Artificial Intelligence 15 min read

Ultra-Low-Power ADAS on DiDi's JueShi Devices for Reducing Traffic Accidents

DiDi’s ultra‑low‑power JueShi ADAS combines lightweight vision models, temporal‑fusion Kalman filtering, and camera‑calibration techniques to deliver real‑time forward‑collision warnings and brake‑light alerts, cutting rear‑end crashes by over 11% and overall accidents by 9% through continuous edge‑AI learning.

Didi Tech
Didi Tech
Didi Tech
Ultra-Low-Power ADAS on DiDi's JueShi Devices for Reducing Traffic Accidents

Road traffic accidents cause massive loss of life and property each year. As a deep participant in the transportation field, DiDi continuously explores ways to reduce these accidents. This article introduces how DiDi's vehicle‑vision team leverages the ultra‑low‑power JueShi ADAS (Advanced Driver‑Assistance System) on JueShi devices to lower accident rates and protect driver and passenger safety.

Background : Rear‑end collisions account for 60% of accidents with the same‑level responsibility, and 80% of those are caused by following too closely. Studies show that a 1.5‑second pre‑warning can prevent 90% of crashes, and forward‑collision warning (FCW) can reduce non‑braking rear‑ends by 69%.

DiDi’s JueShi ADAS integrates front and rear cameras, IMU, GPS, and runs multiple algorithms (DMS, collision detection, driver‑behavior detection) on edge devices to identify hazardous scenarios and intervene in real time.

Ultra‑low‑power front‑car detection : Traditional heavy models (e.g., TridentNet with ResNet‑101) are too slow for real‑time use on edge hardware. Lightweight backbones such as ShuffleNetV2 + SSD are adopted, and a custom anchor‑based regression model (ZoomNet) is designed to detect the preceding vehicle with minimal computation, occupying less than 5% of the CPU on an MTK8665 quad‑core ARM Cortex‑A53 processor.

During inference, the model predicts offsets for a set of anchors (every 120 px) and averages them to obtain the final bounding box, achieving real‑time performance.

Stability improvements : Lightweight models suffer from small‑object detection failures, large bounding‑box errors, missed detections, and instability under challenging conditions (night, rain, glare). To address this, a temporal‑fusion strategy combines two deep networks with a Kalman filter. The system first estimates a coarse position, refines it with a regression network, and predicts future positions to stabilize detections, reducing bounding‑box jitter by 23.3%.

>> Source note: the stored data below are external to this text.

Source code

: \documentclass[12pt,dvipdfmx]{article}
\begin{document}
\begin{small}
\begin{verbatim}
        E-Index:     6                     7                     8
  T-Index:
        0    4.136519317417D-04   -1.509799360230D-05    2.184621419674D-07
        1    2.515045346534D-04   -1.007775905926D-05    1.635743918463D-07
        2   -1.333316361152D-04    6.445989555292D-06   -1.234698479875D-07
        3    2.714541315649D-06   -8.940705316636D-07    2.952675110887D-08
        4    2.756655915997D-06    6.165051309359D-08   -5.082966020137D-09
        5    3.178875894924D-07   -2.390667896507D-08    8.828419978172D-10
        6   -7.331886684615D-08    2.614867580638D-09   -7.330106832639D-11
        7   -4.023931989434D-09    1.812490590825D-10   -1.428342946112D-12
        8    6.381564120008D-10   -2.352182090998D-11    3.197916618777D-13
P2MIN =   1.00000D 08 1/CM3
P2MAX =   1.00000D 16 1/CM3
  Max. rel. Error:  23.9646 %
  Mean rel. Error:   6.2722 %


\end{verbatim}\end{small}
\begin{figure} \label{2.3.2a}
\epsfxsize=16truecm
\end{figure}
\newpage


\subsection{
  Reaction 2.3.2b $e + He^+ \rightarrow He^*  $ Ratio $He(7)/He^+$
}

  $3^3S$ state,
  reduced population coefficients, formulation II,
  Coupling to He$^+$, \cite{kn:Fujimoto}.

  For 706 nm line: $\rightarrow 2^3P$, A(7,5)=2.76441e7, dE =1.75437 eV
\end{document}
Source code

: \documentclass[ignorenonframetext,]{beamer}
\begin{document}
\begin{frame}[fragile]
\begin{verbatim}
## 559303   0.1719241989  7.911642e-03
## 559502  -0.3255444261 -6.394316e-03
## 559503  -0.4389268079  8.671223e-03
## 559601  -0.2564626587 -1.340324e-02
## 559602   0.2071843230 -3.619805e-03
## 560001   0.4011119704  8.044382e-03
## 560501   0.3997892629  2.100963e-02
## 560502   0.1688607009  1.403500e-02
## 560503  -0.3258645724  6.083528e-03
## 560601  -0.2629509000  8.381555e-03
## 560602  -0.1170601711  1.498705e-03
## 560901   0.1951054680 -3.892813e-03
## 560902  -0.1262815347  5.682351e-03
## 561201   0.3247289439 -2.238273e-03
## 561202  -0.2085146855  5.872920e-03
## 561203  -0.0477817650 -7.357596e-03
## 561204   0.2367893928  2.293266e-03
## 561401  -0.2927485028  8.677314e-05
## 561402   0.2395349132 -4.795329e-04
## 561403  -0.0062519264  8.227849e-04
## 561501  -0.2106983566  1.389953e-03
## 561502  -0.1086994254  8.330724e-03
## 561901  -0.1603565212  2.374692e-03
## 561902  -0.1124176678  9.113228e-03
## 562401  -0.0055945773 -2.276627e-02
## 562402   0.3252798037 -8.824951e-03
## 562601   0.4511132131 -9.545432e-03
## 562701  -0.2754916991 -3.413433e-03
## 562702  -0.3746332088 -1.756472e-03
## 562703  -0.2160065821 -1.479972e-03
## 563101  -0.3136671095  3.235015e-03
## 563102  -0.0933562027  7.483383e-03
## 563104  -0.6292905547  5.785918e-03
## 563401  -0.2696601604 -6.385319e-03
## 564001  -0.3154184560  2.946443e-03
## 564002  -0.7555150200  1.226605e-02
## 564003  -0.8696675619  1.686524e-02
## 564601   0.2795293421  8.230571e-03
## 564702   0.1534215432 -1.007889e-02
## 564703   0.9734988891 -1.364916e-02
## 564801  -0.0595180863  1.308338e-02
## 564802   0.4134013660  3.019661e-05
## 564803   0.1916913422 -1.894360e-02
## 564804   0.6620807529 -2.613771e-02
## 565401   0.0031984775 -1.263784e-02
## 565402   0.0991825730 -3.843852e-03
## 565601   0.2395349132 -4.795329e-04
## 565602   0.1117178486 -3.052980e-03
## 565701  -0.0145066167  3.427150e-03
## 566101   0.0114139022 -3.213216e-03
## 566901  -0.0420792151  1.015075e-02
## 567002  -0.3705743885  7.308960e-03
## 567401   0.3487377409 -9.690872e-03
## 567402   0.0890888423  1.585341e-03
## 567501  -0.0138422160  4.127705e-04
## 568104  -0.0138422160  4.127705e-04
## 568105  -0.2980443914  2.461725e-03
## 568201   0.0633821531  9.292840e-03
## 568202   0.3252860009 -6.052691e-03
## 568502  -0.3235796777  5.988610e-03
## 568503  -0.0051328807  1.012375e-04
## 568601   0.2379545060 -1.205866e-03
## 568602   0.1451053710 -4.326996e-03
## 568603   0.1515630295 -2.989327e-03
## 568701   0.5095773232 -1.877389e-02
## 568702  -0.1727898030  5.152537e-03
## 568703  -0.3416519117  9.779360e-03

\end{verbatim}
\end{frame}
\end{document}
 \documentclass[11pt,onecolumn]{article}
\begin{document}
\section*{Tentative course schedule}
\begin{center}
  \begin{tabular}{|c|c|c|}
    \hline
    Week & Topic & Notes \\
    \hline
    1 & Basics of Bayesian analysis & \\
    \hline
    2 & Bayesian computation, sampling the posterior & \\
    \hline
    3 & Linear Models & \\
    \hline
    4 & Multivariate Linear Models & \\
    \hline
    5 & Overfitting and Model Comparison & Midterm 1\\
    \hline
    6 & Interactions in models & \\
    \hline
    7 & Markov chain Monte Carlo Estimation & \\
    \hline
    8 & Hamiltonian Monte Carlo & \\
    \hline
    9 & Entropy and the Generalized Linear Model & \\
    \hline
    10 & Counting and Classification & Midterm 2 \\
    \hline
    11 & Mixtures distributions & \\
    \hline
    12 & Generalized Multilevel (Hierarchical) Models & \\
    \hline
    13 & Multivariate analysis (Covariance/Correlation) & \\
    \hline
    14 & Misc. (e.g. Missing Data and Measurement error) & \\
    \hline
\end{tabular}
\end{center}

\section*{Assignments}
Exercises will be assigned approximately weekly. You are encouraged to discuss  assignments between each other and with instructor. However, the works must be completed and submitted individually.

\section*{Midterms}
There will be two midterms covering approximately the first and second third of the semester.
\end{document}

Camera installation calibration : Varying mounting angles affect distance estimation. Two methods are proposed: (1) deep‑learning‑based vanishing‑point regression to calibrate pitch; (2) statistical estimation of the horizontal vanishing point from long‑term model outputs to infer yaw, enabling accurate longitudinal distance calculation.

Timeliness of alerts : Time‑to‑collision (TTC) is computed as distance divided by relative speed, with a typical threshold of 2.7 s. To improve TTC in high‑speed scenarios, a brake‑light classification model detects sudden braking of the preceding vehicle, triggering a front‑brake warning (BLW) and extending the effective warning window.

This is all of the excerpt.